Start of Supplied records

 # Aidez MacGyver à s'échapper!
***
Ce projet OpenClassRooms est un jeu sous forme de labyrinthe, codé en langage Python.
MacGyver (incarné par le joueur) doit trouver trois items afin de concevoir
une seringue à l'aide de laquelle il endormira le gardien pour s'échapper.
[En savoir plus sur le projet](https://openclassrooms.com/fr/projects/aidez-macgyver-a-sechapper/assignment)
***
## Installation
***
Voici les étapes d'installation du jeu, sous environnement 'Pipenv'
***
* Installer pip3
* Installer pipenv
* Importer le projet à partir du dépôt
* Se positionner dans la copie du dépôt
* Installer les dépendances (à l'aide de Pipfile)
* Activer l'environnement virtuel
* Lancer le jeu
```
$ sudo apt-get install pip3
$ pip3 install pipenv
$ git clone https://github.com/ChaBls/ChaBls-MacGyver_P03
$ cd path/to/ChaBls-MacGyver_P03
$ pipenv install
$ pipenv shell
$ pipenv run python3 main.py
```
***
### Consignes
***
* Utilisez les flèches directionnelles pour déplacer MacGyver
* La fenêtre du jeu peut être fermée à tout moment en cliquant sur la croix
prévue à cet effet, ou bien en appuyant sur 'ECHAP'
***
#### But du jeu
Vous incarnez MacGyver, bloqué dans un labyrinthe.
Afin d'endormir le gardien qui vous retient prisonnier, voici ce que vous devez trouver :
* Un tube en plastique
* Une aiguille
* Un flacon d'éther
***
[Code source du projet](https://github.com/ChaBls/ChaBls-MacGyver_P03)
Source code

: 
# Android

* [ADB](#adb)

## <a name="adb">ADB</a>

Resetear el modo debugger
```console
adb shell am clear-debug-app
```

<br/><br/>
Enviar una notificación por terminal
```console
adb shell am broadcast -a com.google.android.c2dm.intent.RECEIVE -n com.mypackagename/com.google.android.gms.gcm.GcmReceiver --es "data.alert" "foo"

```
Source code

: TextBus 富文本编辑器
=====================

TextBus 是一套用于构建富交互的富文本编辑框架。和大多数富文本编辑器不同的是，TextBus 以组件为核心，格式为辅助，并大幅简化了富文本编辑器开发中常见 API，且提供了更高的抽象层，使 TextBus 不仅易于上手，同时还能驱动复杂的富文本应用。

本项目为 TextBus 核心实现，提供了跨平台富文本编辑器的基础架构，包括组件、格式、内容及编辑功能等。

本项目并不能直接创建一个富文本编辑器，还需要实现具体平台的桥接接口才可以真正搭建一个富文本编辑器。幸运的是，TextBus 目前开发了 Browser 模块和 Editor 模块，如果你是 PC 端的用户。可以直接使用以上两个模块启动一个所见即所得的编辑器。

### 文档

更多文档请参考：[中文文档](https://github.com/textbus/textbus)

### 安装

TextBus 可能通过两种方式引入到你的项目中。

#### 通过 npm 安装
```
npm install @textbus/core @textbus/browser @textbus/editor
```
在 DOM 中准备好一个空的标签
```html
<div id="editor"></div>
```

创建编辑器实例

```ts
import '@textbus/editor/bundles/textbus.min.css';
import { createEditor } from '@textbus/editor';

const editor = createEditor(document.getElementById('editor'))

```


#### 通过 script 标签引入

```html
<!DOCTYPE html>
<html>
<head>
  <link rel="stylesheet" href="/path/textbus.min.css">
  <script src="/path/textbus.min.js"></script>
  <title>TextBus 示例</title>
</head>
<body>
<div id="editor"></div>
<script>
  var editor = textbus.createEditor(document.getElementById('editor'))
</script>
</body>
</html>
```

End of Supplied records

Task statement:
Only lines with the word "shell" count here; copy every one from the records.

Response:
$ pipenv shell
adb shell am clear-debug-app
adb shell am broadcast -a com.google.android.c2dm.intent.RECEIVE -n com.mypackagename/com.google.android.gms.gcm.GcmReceiver --es "data.alert" "foo"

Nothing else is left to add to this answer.